## AIM OF THE EXERCISE
If a line in the entries contains the string "https", include that line in your answer.

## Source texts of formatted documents
-----
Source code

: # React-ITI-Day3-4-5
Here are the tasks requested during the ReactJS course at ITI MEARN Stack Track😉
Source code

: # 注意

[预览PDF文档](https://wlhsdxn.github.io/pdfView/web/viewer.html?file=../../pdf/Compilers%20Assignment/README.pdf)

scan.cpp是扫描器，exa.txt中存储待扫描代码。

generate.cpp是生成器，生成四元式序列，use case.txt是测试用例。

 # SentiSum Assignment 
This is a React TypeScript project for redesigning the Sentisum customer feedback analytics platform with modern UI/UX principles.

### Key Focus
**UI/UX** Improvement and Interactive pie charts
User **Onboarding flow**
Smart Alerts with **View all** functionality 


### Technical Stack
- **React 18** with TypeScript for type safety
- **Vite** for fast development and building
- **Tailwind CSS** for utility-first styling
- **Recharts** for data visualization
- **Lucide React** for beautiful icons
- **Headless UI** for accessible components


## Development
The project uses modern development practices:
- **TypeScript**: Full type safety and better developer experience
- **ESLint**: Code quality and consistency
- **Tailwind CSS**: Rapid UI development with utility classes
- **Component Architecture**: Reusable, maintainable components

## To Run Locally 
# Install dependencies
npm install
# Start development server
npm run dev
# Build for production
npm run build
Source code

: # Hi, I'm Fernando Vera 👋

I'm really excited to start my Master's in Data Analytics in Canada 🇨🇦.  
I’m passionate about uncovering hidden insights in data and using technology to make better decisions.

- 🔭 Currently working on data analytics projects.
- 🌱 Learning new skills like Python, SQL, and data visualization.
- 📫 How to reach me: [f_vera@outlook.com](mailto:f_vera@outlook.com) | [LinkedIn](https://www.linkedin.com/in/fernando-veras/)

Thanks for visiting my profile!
-----
## RESULT OF THE TASK
[预览PDF文档](https://wlhsdxn.github.io/pdfView/web/viewer.html?file=../../pdf/Compilers%20Assignment/README.pdf)
- 📫 How to reach me: [f_vera@outlook.com](mailto:f_vera@outlook.com) | [LinkedIn](https://www.linkedin.com/in/fernando-veras/)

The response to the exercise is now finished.